Saved entries
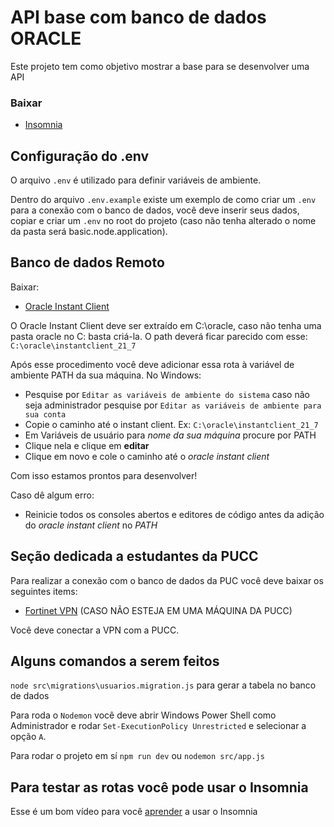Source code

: # API base com banco de dados ORACLE

Este projeto tem como objetivo mostrar a base para se desenvolver uma API

### Baixar

- [Insomnia](https://insomnia.rest/download)

## Configuração do .env

O arquivo `.env` é utilizado para definir variáveis de ambiente.

Dentro do arquivo `.env.example` existe um exemplo de como criar um `.env` para a conexão com o banco de dados, você deve inserir seus dados, copiar e criar um `.env` no root do projeto (caso não tenha alterado o nome da pasta será basic.node.application).

## Banco de dados Remoto

Baixar:
- [Oracle Instant Client](https://www.oracle.com/br/database/technologies/instant-client/winx64-64-downloads.html)

O Oracle Instant Client deve ser extraído em C:\oracle, caso não tenha uma pasta oracle no C: basta criá-la. O path deverá ficar parecido com esse: `C:\oracle\instantclient_21_7`

Após esse procedimento você deve adicionar essa rota à variável de ambiente PATH da sua máquina. No Windows:

- Pesquise por `Editar as variáveis de ambiente do sistema` caso não seja administrador pesquise por `Editar as variáveis de ambiente para sua conta`
- Copie o caminho até o instant client. Ex: `C:\oracle\instantclient_21_7`
- Em Variáveis de usuário para *nome da sua máquina* procure por PATH
- Clique nela e clique em **editar**
- Clique em novo e cole o caminho até o *oracle instant client*

Com isso estamos prontos para desenvolver!

Caso dê algum erro:
- Reinicie todos os consoles abertos e editores de código antes da adição do *oracle instant client* no *PATH*

## Seção dedicada a estudantes da PUCC

Para realizar a conexão com o banco de dados da PUC você deve baixar os seguintes items:
- [Fortinet VPN](https://www.fortinet.com/br/support/product-downloads) (CASO NÃO ESTEJA EM UMA MÁQUINA DA PUCC)

Você deve conectar a VPN com a PUCC.

## Alguns comandos a serem feitos

`node src\migrations\usuarios.migration.js` para gerar a tabela no banco de dados

Para roda o `Nodemon` você deve abrir Windows Power Shell como Administrador e rodar `Set-ExecutionPolicy Unrestricted` e selecionar a opção `A`.

Para rodar o projeto em sí `npm run dev` ou `nodemon src/app.js`

## Para testar as rotas você pode usar o Insomnia

Esse é um bom vídeo para você [aprender](https://www.youtube.com/watch?v=gLpw0GSDYaw&ab_channel=OmniLabs) a usar o Insomnia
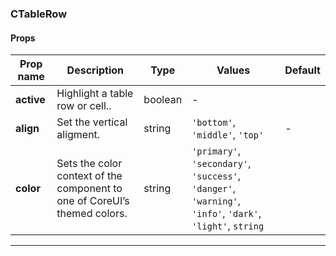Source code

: ### CTableRow

#### Props

| Prop name  | Description                                                               | Type    | Values                                                                                                    | Default |
| ---------- | ------------------------------------------------------------------------- | ------- | --------------------------------------------------------------------------------------------------------- | ------- |
| **active** | Highlight a table row or cell..                                           | boolean | -                                                                                                         |         |
| **align**  | Set the vertical aligment.                                                | string  | `'bottom'`, `'middle'`, `'top'`                                                                           | -       |
| **color**  | Sets the color context of the component to one of CoreUI’s themed colors. | string  | `'primary'`, `'secondary'`, `'success'`, `'danger'`, `'warning'`, `'info'`, `'dark'`, `'light'`, `string` |         |

---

TASK TO CARRY OUT>
In the records above, find each line that mentions the word "rodar", and copy it.

TASK OUTPUT>
Para roda o `Nodemon` você deve abrir Windows Power Shell como Administrador e rodar `Set-ExecutionPolicy Unrestricted` e selecionar a opção `A`.
Para rodar o projeto em sí `npm run dev` ou `nodemon src/app.js`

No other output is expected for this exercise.